Oleh: Romo John Tanggul, Paroki Wangkung, Keuskupan Ruteng.

“KASIHILAH  musuhmu dan berdoalah bagi mereka yang  menganiayai kamu!” (Matius  5:44). Sabda ini sangat bertentangan dengan  keinginan manusia pada  umumnya yaitu  “Kasihilah sesamamu manusia dan bencilah musuhmu!” (Matius 5:43).

Ajakan Yesus untuk mengasihi dan mendoakan musuh merupakan ajakan yang baik, karena dengan begitu hidup kita (yang memiliki musuh) akan menjadi nyaman, damai dan tenang. Tidak ada perasaan dendam,  tidak ada  ketakutan akan pembalasan. Hidup ini semakin dirasakan ringan (tak ada beban)  ketika hati kita dipenuhi cinta dan damai.

Mengasihi dan mendoakan sesama termasuk “musuh” adalah suatu bentuk kepasrahan dan penyerahan diri, suatu sikap iman, di mana segala perkara, persoalan hidup, termasuk musuh yang dihadapi itu, akan diselesaikan, “diurus” oleh Tuhan Allah (dalam kerjasama dengan kita).

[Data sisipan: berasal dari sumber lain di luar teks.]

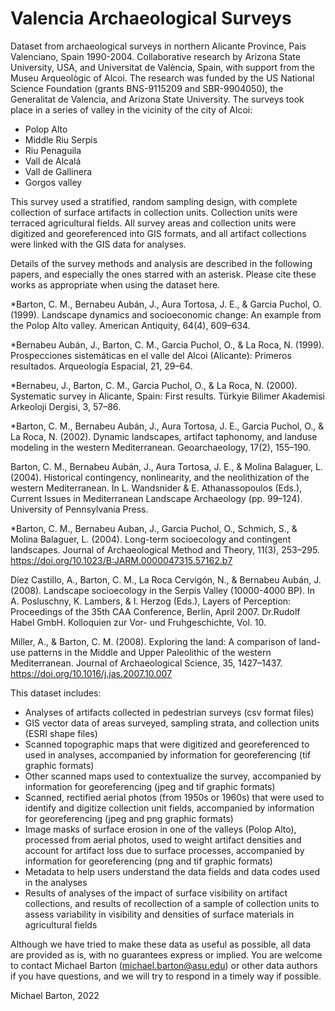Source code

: # Valencia Archaeological Surveys
 
Dataset from archaeological surveys in northern Alicante Province, Pais Valenciano, Spain 1990-2004. Collaborative research by Arizona State University, USA, and Universitat de València, Spain, with support from the Museu Arqueològic of Alcoi. The research was funded by the US National Science Foundation (grants BNS-9115209 and SBR-9904050), the Generalitat de Valencia, and Arizona State University. The surveys took place in a series of valley in the vicinity of the city of Alcoi: 

- Polop Alto
- Middle Riu Serpis
- Riu Penaguila
- Vall de Alcalá
- Vall de Gallinera
- Gorgos valley

This survey used a stratified, random sampling design, with complete collection of surface artifacts in collection units. Collection units were terraced agricultural fields. All survey areas and collection units were digitized and georeferenced into GIS formats, and all artifact collections were linked with the GIS data for analyses. 

Details of the survey methods and analysis are described in the following papers, and especially the ones starred with an asterisk. Please cite these works as appropriate when using the dataset here. 

*Barton, C. M., Bernabeu Aubán, J., Aura Tortosa, J. E., & Garcia Puchol, O. (1999). Landscape dynamics and socioeconomic change: An example from the Polop Alto valley. American Antiquity, 64(4), 609–634.

*Bernabeu Aubán, J., Barton, C. M., Garcia Puchol, O., & La Roca, N. (1999). Prospecciones sistemáticas en el valle del Alcoi (Alicante): Primeros resultados. Arqueología Espacial, 21, 29–64.

*Bernabeu, J., Barton, C. M., Garcia Puchol, O., & La Roca, N. (2000). Systematic survey in Alicante, Spain: First results. Türkyie Bilimer Akademisi Arkeoloji Dergisi, 3, 57–86.

*Barton, C. M., Bernabeu Aubán, J., Aura Tortosa, J. E., Garcia Puchol, O., & La Roca, N. (2002). Dynamic landscapes, artifact taphonomy, and landuse modeling in the western Mediterranean. Geoarchaeology, 17(2), 155–190.

Barton, C. M., Bernabeu Aubán, J., Aura Tortosa, J. E., & Molina Balaguer, L. (2004). Historical contingency, nonlinearity, and the neolithization of the western Mediterranean. In L. Wandsnider & E. Athanassopoulos (Eds.), Current Issues in Mediterranean Landscape Archaeology (pp. 99–124). University of Pennsylvania Press.

*Barton, C. M., Bernabeu Auban, J., Garcia Puchol, O., Schmich, S., & Molina Balaguer, L. (2004). Long-term socioecology and contingent landscapes. Journal of Archaeological Method and Theory, 11(3), 253–295. https://doi.org/10.1023/B:JARM.0000047315.57162.b7

Díez Castillo, A., Barton, C. M., La Roca Cervigón, N., & Bernabeu Aubán, J. (2008). Landscape socioecology in the Serpis Valley (10000-4000 BP). In A. Posluschny, K. Lambers, & I. Herzog (Eds.), Layers of Perception: Proceedings of the 35th CAA Conference, Berlin, April 2007. Dr.Rudolf Habel GmbH. Kolloquien zur Vor- und Fruhgeschichte, Vol. 10.

Miller, A., & Barton, C. M. (2008). Exploring the land: A comparison of land-use patterns in the Middle and Upper Paleolithic of the western Mediterranean. Journal of Archaeological Science, 35, 1427–1437. https://doi.org/10.1016/j.jas.2007.10.007

This dataset includes:
- Analyses of artifacts collected in pedestrian surveys (csv format files)
- GIS vector data of areas surveyed, sampling strata, and collection units (ESRI shape files)
- Scanned topographic maps that were digitized and georeferenced to used in analyses, accompanied by information for georeferencing (tif graphic formats)
- Other scanned maps used to contextualize the survey, accompanied by information for georeferencing (jpeg and tif graphic formats)
- Scanned, rectified aerial photos (from 1950s or 1960s) that were used to identify and digitize collection unit fields, accompanied by information for georeferencing (jpeg and png graphic formats)
- Image masks of surface erosion in one of the valleys (Polop Alto), processed from aerial photos, used to weight artifact densities and account for artifact loss due to surface processes, accompanied by information for georeferencing (png and tif graphic formats)
- Metadata to help users understand the data fields and data codes used in the analyses
- Results of analyses of the impact of surface visibility on artifact collections, and results of recollection of a sample of collection units to assess variability in visibility and densities of surface materials in agricultural fields

Although we have tried to make these data as useful as possible, all data are provided as is, with no guarantees express or implied. You are welcome to contact Michael Barton (michael.barton@asu.edu) or other data authors if you have questions, and we will try to respond in a timely way if possible. 

Michael Barton, 2022
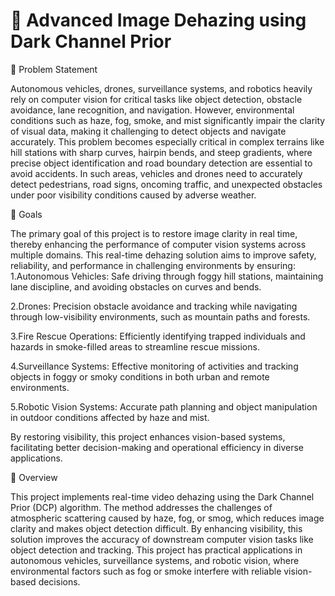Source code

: # 🚗 Advanced Image Dehazing using Dark Channel Prior

🧩 Problem Statement

 Autonomous vehicles, drones, surveillance systems, and robotics heavily rely on computer vision for critical tasks like object detection, obstacle avoidance, lane recognition, and navigation. However, environmental conditions such as haze, fog, smoke, and mist significantly impair the clarity of visual data, making it challenging to detect objects and navigate accurately.
This problem becomes especially critical in complex terrains like hill stations with sharp curves, hairpin bends, and steep gradients, where precise object identification and road boundary detection are essential to avoid accidents. In such areas, vehicles and drones need to accurately detect pedestrians, road signs, oncoming traffic, and unexpected obstacles under poor visibility conditions caused by adverse weather.


🎯 Goals

The primary goal of this project is to restore image clarity in real time, thereby enhancing the performance of computer vision systems across multiple domains. This real-time dehazing solution aims to improve safety, reliability, and performance in challenging environments by ensuring:
1.Autonomous Vehicles: Safe driving through foggy hill stations, maintaining lane discipline, and avoiding obstacles on curves and bends.

2.Drones: Precision obstacle avoidance and tracking while navigating through low-visibility environments, such as mountain paths and forests.

3.Fire Rescue Operations: Efficiently identifying trapped individuals and hazards in smoke-filled areas to streamline rescue missions.

4.Surveillance Systems: Effective monitoring of activities and tracking objects in foggy or smoky conditions in both urban and remote environments.

5.Robotic Vision Systems: Accurate path planning and object manipulation in outdoor conditions affected by haze and mist.

By restoring visibility, this project enhances vision-based systems, facilitating better decision-making and operational efficiency in diverse applications.


 
 
📜 Overview

 This project implements real-time video dehazing using the Dark Channel Prior (DCP) algorithm. The method addresses the challenges of atmospheric scattering caused by haze, fog, or smog, which reduces image clarity and makes object detection difficult. By enhancing visibility, this solution improves the accuracy of downstream computer vision tasks like object detection and tracking.
This project has practical applications in autonomous vehicles, surveillance systems, and robotic vision, where environmental factors such as fog or smoke interfere with reliable vision-based decisions.
 
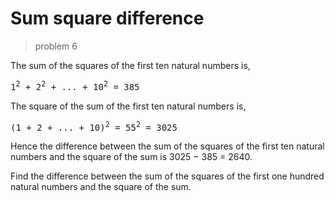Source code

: # Sum square difference
> problem 6

The sum of the squares of the first ten natural numbers is,

<pre>
1<sup>2</sup> + 2<sup>2</sup> + ... + 10<sup>2</sup> = 385
</pre>

The square of the sum of the first ten natural numbers is,

<pre>
(1 + 2 + ... + 10)<sup>2</sup> = 55<sup>2</sup> = 3025
</pre>

Hence the difference between the sum of the squares of the first ten natural
numbers and the square of the sum is 3025 − 385 = 2640.

Find the difference between the sum of the squares of the first one hundred
natural numbers and the square of the sum.

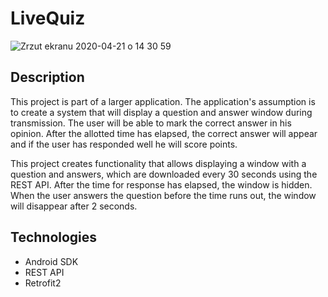 # LiveQuiz

![Zrzut ekranu 2020-04-21 o 14 30 59](https://user-images.githubusercontent.com/48799512/79866388-fb470200-83dc-11ea-93e4-154f21267783.png)

## Description

This project is part of a larger application.
The application's assumption is to create a system that will display a question and answer window during transmission. The user will be able to mark the correct answer in his opinion. After the allotted time has elapsed, the correct answer will appear and if the user has responded well he will score points.

This project creates functionality that allows displaying a window with a question and answers, which are downloaded every 30 seconds using the REST API. After the time for response has elapsed, the window is hidden. When the user answers the question before the time runs out, the window will disappear after 2 seconds.

## Technologies

- Android SDK
- REST API
- Retrofit2
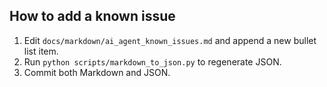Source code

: ## How to add a known issue

1. Edit `docs/markdown/ai_agent_known_issues.md` and append a new bullet list item.
2. Run `python scripts/markdown_to_json.py` to regenerate JSON.
3. Commit both Markdown and JSON.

Doa (mendoakan)  adalah harapan yang  mampu mengubah hati seseorang (musuh) karena kita  mengandalkan Tuhan Allah,  agar Tuhan Allah sendirilah yang akan  menyapa hati  (musuh).  Mengasihi musuh dan mendoakan mereka merupakan tanda kedewasaan orang beriman (kita) dalam menyikapi masalah,  persoalan hidup (termasuk musuh kita).

Memang mengasihi dan mendoakan musuh tidak lantas menyelesaikan soal,  masalah,  tetapi paling kurang dengan begitu kebaikan yang dimulai dari diri sendiri akan memunculkan keadaan hati yang baik, cara hidup yang baik, pemikiran yang baik, suasana  hati yang tenang, yang membuat seseorang (kita) menjadi bijaksana dalam menyelesaikan segala perkara.

Jika tidak mengasihi dan tidak mendoakan musuh, kita  akan selamanya merasa  “terganggu”;  bisa menganggap musuh sebagai orang yang tidak boleh ada di hadapan kita. Hidup menjadi tidak nyaman.  Maka kasihilah sesama kita dan doakanlahh musuh-musuh kita, maka hidup kita menjadi aman,  tenteram,  penuh damai dan sukacita.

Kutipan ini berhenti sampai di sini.